Opener “Falcon Eyed” is chugging odd-pop with a barmy keyboard wig-out reminiscent of Rhys himself, “Puts Me to Work” starts out gently country-ish and ends in cacophony, the title track leads stately, bucolic psych-pop into scuzzy riffing, and all the way through this strange adventure Le Bon’s light, steady voice exudes personality without having to resort to histrionics (bar the “ooooooOOOOOOHHHH!” at the end of “Puts Me to Work”, which [un]fortunately doesn’t end with “you’re shit!”).
An altogether darker gaggle of keyboard sounds buzz and tap like Morse code at the start of “Julia”, in which minor-key guitar chords and Le Bon’s ghostly falsetto amount to something that sounds like some Kate Bush murder ballad, a quirkily tangential one at that, while the discordant splendour of “Greta” takes on board a jamming trumpet and ends up as a military march.

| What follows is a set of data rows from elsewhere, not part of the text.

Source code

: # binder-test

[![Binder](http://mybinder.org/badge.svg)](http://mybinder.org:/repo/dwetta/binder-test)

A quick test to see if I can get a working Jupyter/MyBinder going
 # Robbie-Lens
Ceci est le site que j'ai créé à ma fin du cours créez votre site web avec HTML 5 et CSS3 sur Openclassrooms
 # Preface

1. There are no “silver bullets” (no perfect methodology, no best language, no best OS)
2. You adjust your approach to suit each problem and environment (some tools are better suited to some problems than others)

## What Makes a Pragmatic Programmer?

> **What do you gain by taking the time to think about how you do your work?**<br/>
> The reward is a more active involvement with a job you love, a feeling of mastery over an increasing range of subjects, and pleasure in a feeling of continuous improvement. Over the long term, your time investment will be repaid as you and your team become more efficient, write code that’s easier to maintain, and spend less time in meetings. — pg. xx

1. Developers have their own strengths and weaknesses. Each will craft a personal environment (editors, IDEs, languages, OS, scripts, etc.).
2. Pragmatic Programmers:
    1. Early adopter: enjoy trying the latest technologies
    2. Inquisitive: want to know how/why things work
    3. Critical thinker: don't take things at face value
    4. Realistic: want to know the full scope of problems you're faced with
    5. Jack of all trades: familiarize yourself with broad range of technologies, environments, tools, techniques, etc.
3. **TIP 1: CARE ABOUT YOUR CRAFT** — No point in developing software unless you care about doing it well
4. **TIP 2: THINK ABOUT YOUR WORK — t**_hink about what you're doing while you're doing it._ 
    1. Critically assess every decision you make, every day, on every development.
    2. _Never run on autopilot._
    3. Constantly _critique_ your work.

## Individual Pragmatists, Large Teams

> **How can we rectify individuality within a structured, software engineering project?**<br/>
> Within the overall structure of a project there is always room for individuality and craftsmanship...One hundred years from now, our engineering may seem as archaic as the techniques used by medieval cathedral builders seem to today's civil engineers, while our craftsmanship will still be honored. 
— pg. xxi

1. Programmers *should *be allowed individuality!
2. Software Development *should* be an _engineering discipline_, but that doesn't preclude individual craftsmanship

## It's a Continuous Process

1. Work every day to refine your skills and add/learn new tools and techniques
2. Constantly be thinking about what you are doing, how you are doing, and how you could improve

Atonality reigns supreme on the vintage psychedelia wonderment of “Fold the Cloth”, a revelation with its daft, fuzzy guitar solo and lyrics such as “tuck your belly in your chest and see how close we are”, and the surprises keep on coming with “The Man I Wanted”, which sounds like The Velvet Underground and Nico getting caught up in and subsequently wriggling free of a cartoon keyboard maelstrom, and “Through the Mill”, the minor-key fingerpicking of which eventually incorporates what sounds like a piano tumbling gently down an ornate staircase, not to mention an exquisitely Siren-esque round of aaahhh vocables. Sailors be warned.
As if determined not to lumber this commendably concise collection with its second track to run over five minutes (most of them clock in at around three), “Ploughing Out” is served in two parts, the first of which exudes the kind of gentle elegance that Rhys displayed on his Hotel Shampoo album of last year, the second of which has become a disorderly coming together of keyboards and saxophone.
CYRK is quite an odd, nocturnal little album, yet sufficiently rich in melody to capture hearts as well as imaginations. Splendid stuff.
Rocksucker says: Four Quails out of Five!